* Requirement
Would you quote every entry exactly, dropping only the pictures?

Stored data:
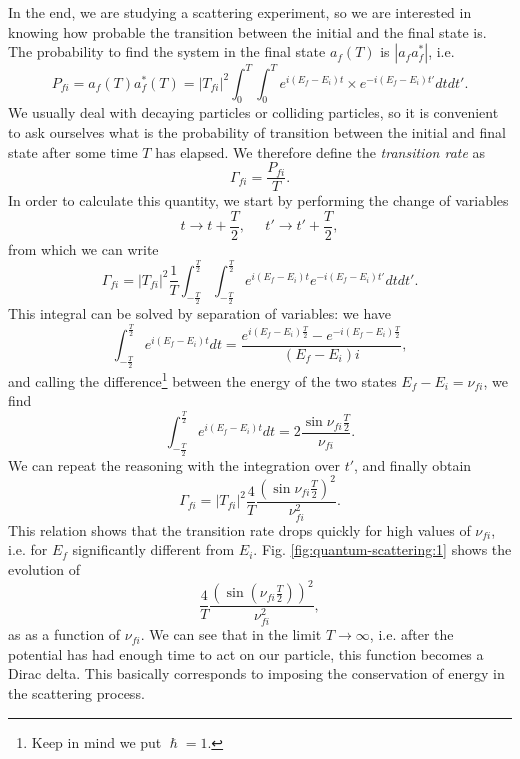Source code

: In the end, we are studying a scattering experiment, so we are interested in knowing how probable the transition between the initial and the final state is. The probability to find the system in the final state $a_{f}(T)$ is $|a_{f}a^*_{f}|$, i.e.
\begin{equation*}
    P_{fi} = a_{f}(T)a_{f}^*(T) = |T_{fi}|^2\int_{0}^{T}\int_{0}^{T}e^{i(E_f-E_i)t}\times e^{-i(E_{f}-E_i)t'}dtdt'.
\end{equation*}
We usually deal with decaying particles or colliding particles, so it is convenient to ask ourselves what is the probability of transition between the initial and final state after some time $T$ has elapsed. We therefore define the \emph{transition rate} as
\begin{equation}
    \Gamma_{fi} = \frac{P_{fi}}{T}.
\end{equation}
In order to calculate this quantity, we start by performing the change of variables
\begin{equation}
    t\rightarrow t+\frac{T}{2},\;\;\;\;\; t' \rightarrow t' + \frac{T}{2},
\end{equation}
from which we can write
\begin{equation*}
    \Gamma_{fi} = |T_{fi}|^2\frac{1}{T}\int_{-\frac{T}{2}}^{\frac{T}{2}}\int_{-\frac{T}{2}}^{\frac{T}{2}} e^{i(E_{f}-E_{i})t}e^{-i(E_{f}-E_{i})t'}dtdt'.
\end{equation*}
This integral can be solved by separation of variables: we have
\begin{equation*}
    \int_{-\frac{T}{2}}^{\frac{T}{2}}e^{i(E_{f}-E_{i})t}dt = \frac{e^{i(E_{f}-E_{i})\frac{T}{2}}-e^{-i(E_{f}-E_{i})\frac{T}{2}}}{(E_{f}-E_{i})i},
\end{equation*}
and calling the difference\footnote{Keep in mind we put $\hslash=1$.} between the energy of the two states $E_{f} - E_{i} = \nu_{fi}$, we find
\begin{equation*}
     \int_{-\frac{T}{2}}^{\frac{T}{2}}e^{i(E_{f}-E_{i})t}dt = 2\frac{\sin{\nu_{fi}\frac{T}{2}}}{\nu_{fi}}.
\end{equation*}
We can repeat the reasoning with the integration over $t'$, and finally obtain 
\begin{equation*}
    \Gamma_{fi} = |T_{fi}|^2 \frac{4}{T}\frac{(\sin{\nu_{fi}\frac{T}{2}})^2}{\nu_{fi}^2}.
\end{equation*}
This relation shows that the transition rate drops quickly for high values of $\nu_{fi}$, i.e. for $E_f$ significantly different from $E_i$. Fig. \ref{fig:quantum-scattering:1} shows the evolution of
\begin{equation}\label{eq:sinusoidalenufi}
    \frac{4}{T}\frac{(\sin{(\nu_{fi}\frac{T}{2})})^2}{\nu_{fi}^2},
\end{equation}
as as a function of $\nu_{fi}$. We can see that in the limit $T\rightarrow\infty$, i.e. after the potential has had enough time to act on our particle, this function becomes a Dirac delta. This basically corresponds to imposing the conservation of energy in the scattering process.

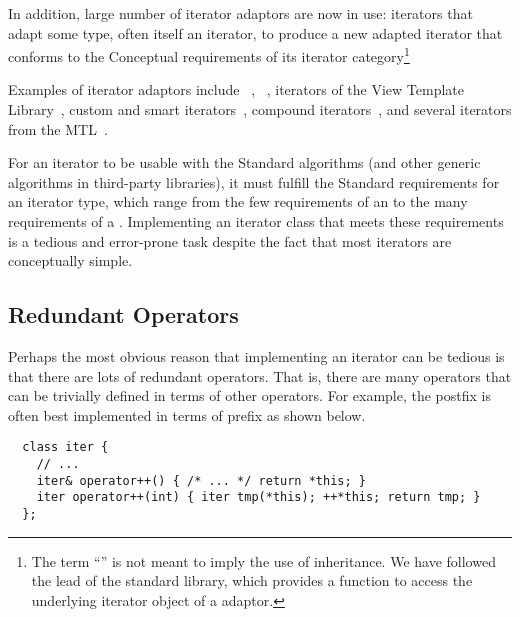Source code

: \documentclass{netobjectdays}
\begin{document}

In addition, large number of iterator adaptors are now in use:
iterators that adapt some  type, often itself an iterator,
to produce a new adapted iterator that conforms to the Conceptual
requirements of its iterator category\footnote{The term
``'' is not meant to imply the use of inheritance. We have
followed the lead of the standard library, which provides a
 function to access the underlying iterator object of a
 adaptor.}

%
%
Examples of iterator adaptors include
~\cite{iso98:_cpp_final_draft_standard},
~\cite{stroustrup00:_cpp_prog_lang}, iterators of
the View Template Library~\cite{TMPW00:Weiser}, custom and smart
iterators~\cite{becker98:_smart_iteraters,TMPW00:Baus}, compound
iterators~\cite{alexandrescu98:_compound_iters}, and several iterators
from the MTL~\cite{siek99:_scitools}.

For an iterator to be usable with the Standard algorithms (and other
generic algorithms in third-party libraries), it must fulfill the
Standard requirements for an iterator type, which range from the few
requirements of an  to the many requirements
of a . Implementing an iterator class
that meets these requirements is a tedious and error-prone task
despite the fact that most iterators are conceptually simple.

\subsection{Redundant Operators}

Perhaps the most obvious reason that implementing an iterator can
be tedious is that there are lots of redundant operators.  That is,
there are many operators that can be trivially defined in terms of
other operators. For example, the postfix  is often best
implemented in terms of prefix  as shown below.

{\footnotesize
\begin{verbatim}
  class iter {
    // ...
    iter& operator++() { /* ... */ return *this; }
    iter operator++(int) { iter tmp(*this); ++*this; return tmp; }
  };
\end{verbatim}
}
\end{document}
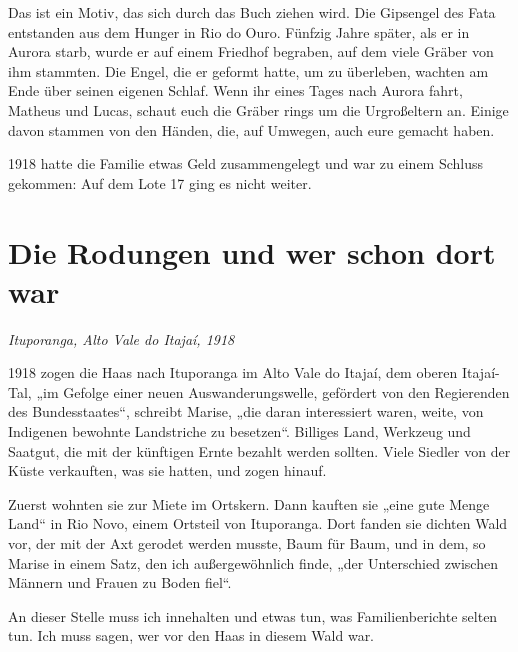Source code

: \documentclass[
  ngerman,
  11pt,
  openany]{book}
\begin{document}
Das ist ein Motiv, das sich durch das Buch ziehen wird. Die Gipsengel
des Fata entstanden aus dem Hunger in Rio do Ouro. Fünfzig Jahre später,
als er in Aurora starb, wurde er auf einem Friedhof begraben, auf dem
viele Gräber von ihm stammten. Die Engel, die er geformt hatte, um zu
überleben, wachten am Ende über seinen eigenen Schlaf. Wenn ihr eines
Tages nach Aurora fahrt, Matheus und Lucas, schaut euch die Gräber rings
um die Urgroßeltern an. Einige davon stammen von den Händen, die, auf
Umwegen, auch eure gemacht haben.

1918 hatte die Familie etwas Geld zusammengelegt und war zu einem
Schluss gekommen: Auf dem Lote 17 ging es nicht weiter.

\section{Die Rodungen und wer schon dort
war}\label{die-rodungen-und-wer-schon-dort-war}

\emph{Ituporanga, Alto Vale do Itajaí, 1918}

1918 zogen die Haas nach Ituporanga im Alto Vale do Itajaí, dem oberen
Itajaí-Tal, „im Gefolge einer neuen Auswanderungswelle, gefördert von
den Regierenden des Bundesstaates``, schreibt Marise, „die daran
interessiert waren, weite, von Indigenen bewohnte Landstriche zu
besetzen``. Billiges Land, Werkzeug und Saatgut, die mit der künftigen
Ernte bezahlt werden sollten. Viele Siedler von der Küste verkauften,
was sie hatten, und zogen hinauf.

Zuerst wohnten sie zur Miete im Ortskern. Dann kauften sie „eine gute
Menge Land`` in Rio Novo, einem Ortsteil von Ituporanga. Dort fanden sie
dichten Wald vor, der mit der Axt gerodet werden musste, Baum für Baum,
und in dem, so Marise in einem Satz, den ich außergewöhnlich finde, „der
Unterschied zwischen Männern und Frauen zu Boden fiel``.

An dieser Stelle muss ich innehalten und etwas tun, was Familienberichte
selten tun. Ich muss sagen, wer vor den Haas in diesem Wald war.
\end{document}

* Exercise response
Source code

: In the end, we are studying a scattering experiment, so we are interested in knowing how probable the transition between the initial and the final state is. The probability to find the system in the final state $a_{f}(T)$ is $|a_{f}a^*_{f}|$, i.e.
\begin{equation*}
    P_{fi} = a_{f}(T)a_{f}^*(T) = |T_{fi}|^2\int_{0}^{T}\int_{0}^{T}e^{i(E_f-E_i)t}\times e^{-i(E_{f}-E_i)t'}dtdt'.
\end{equation*}
We usually deal with decaying particles or colliding particles, so it is convenient to ask ourselves what is the probability of transition between the initial and final state after some time $T$ has elapsed. We therefore define the \emph{transition rate} as
\begin{equation}
    \Gamma_{fi} = \frac{P_{fi}}{T}.
\end{equation}
In order to calculate this quantity, we start by performing the change of variables
\begin{equation}
    t\rightarrow t+\frac{T}{2},\;\;\;\;\; t' \rightarrow t' + \frac{T}{2},
\end{equation}
from which we can write
\begin{equation*}
    \Gamma_{fi} = |T_{fi}|^2\frac{1}{T}\int_{-\frac{T}{2}}^{\frac{T}{2}}\int_{-\frac{T}{2}}^{\frac{T}{2}} e^{i(E_{f}-E_{i})t}e^{-i(E_{f}-E_{i})t'}dtdt'.
\end{equation*}
This integral can be solved by separation of variables: we have
\begin{equation*}
    \int_{-\frac{T}{2}}^{\frac{T}{2}}e^{i(E_{f}-E_{i})t}dt = \frac{e^{i(E_{f}-E_{i})\frac{T}{2}}-e^{-i(E_{f}-E_{i})\frac{T}{2}}}{(E_{f}-E_{i})i},
\end{equation*}
and calling the difference\footnote{Keep in mind we put $\hslash=1$.} between the energy of the two states $E_{f} - E_{i} = \nu_{fi}$, we find
\begin{equation*}
     \int_{-\frac{T}{2}}^{\frac{T}{2}}e^{i(E_{f}-E_{i})t}dt = 2\frac{\sin{\nu_{fi}\frac{T}{2}}}{\nu_{fi}}.
\end{equation*}
We can repeat the reasoning with the integration over $t'$, and finally obtain 
\begin{equation*}
    \Gamma_{fi} = |T_{fi}|^2 \frac{4}{T}\frac{(\sin{\nu_{fi}\frac{T}{2}})^2}{\nu_{fi}^2}.
\end{equation*}
This relation shows that the transition rate drops quickly for high values of $\nu_{fi}$, i.e. for $E_f$ significantly different from $E_i$. Fig. \ref{fig:quantum-scattering:1} shows the evolution of
\begin{equation}\label{eq:sinusoidalenufi}
    \frac{4}{T}\frac{(\sin{(\nu_{fi}\frac{T}{2})})^2}{\nu_{fi}^2},
\end{equation}
as as a function of $\nu_{fi}$. We can see that in the limit $T\rightarrow\infty$, i.e. after the potential has had enough time to act on our particle, this function becomes a Dirac delta. This basically corresponds to imposing the conservation of energy in the scattering process.

Source code

: \documentclass{netobjectdays}
\begin{document}

In addition, large number of iterator adaptors are now in use:
iterators that adapt some  type, often itself an iterator,
to produce a new adapted iterator that conforms to the Conceptual
requirements of its iterator category\footnote{The term
``'' is not meant to imply the use of inheritance. We have
followed the lead of the standard library, which provides a
 function to access the underlying iterator object of a
 adaptor.}

%
%
Examples of iterator adaptors include
~\cite{iso98:_cpp_final_draft_standard},
~\cite{stroustrup00:_cpp_prog_lang}, iterators of
the View Template Library~\cite{TMPW00:Weiser}, custom and smart
iterators~\cite{becker98:_smart_iteraters,TMPW00:Baus}, compound
iterators~\cite{alexandrescu98:_compound_iters}, and several iterators
from the MTL~\cite{siek99:_scitools}.

For an iterator to be usable with the Standard algorithms (and other
generic algorithms in third-party libraries), it must fulfill the
Standard requirements for an iterator type, which range from the few
requirements of an  to the many requirements
of a . Implementing an iterator class
that meets these requirements is a tedious and error-prone task
despite the fact that most iterators are conceptually simple.

\subsection{Redundant Operators}

Perhaps the most obvious reason that implementing an iterator can
be tedious is that there are lots of redundant operators.  That is,
there are many operators that can be trivially defined in terms of
other operators. For example, the postfix  is often best
implemented in terms of prefix  as shown below.

{\footnotesize
\begin{verbatim}
  class iter {
    // ...
    iter& operator++() { /* ... */ return *this; }
    iter operator++(int) { iter tmp(*this); ++*this; return tmp; }
  };
\end{verbatim}
}
\end{document}
Source code

: \documentclass[
  ngerman,
  11pt,
  openany]{book}
\begin{document}
Das ist ein Motiv, das sich durch das Buch ziehen wird. Die Gipsengel
des Fata entstanden aus dem Hunger in Rio do Ouro. Fünfzig Jahre später,
als er in Aurora starb, wurde er auf einem Friedhof begraben, auf dem
viele Gräber von ihm stammten. Die Engel, die er geformt hatte, um zu
überleben, wachten am Ende über seinen eigenen Schlaf. Wenn ihr eines
Tages nach Aurora fahrt, Matheus und Lucas, schaut euch die Gräber rings
um die Urgroßeltern an. Einige davon stammen von den Händen, die, auf
Umwegen, auch eure gemacht haben.

1918 hatte die Familie etwas Geld zusammengelegt und war zu einem
Schluss gekommen: Auf dem Lote 17 ging es nicht weiter.

\section{Die Rodungen und wer schon dort
war}\label{die-rodungen-und-wer-schon-dort-war}

\emph{Ituporanga, Alto Vale do Itajaí, 1918}

1918 zogen die Haas nach Ituporanga im Alto Vale do Itajaí, dem oberen
Itajaí-Tal, „im Gefolge einer neuen Auswanderungswelle, gefördert von
den Regierenden des Bundesstaates``, schreibt Marise, „die daran
interessiert waren, weite, von Indigenen bewohnte Landstriche zu
besetzen``. Billiges Land, Werkzeug und Saatgut, die mit der künftigen
Ernte bezahlt werden sollten. Viele Siedler von der Küste verkauften,
was sie hatten, und zogen hinauf.

Zuerst wohnten sie zur Miete im Ortskern. Dann kauften sie „eine gute
Menge Land`` in Rio Novo, einem Ortsteil von Ituporanga. Dort fanden sie
dichten Wald vor, der mit der Axt gerodet werden musste, Baum für Baum,
und in dem, so Marise in einem Satz, den ich außergewöhnlich finde, „der
Unterschied zwischen Männern und Frauen zu Boden fiel``.

An dieser Stelle muss ich innehalten und etwas tun, was Familienberichte
selten tun. Ich muss sagen, wer vor den Haas in diesem Wald war.
\end{document}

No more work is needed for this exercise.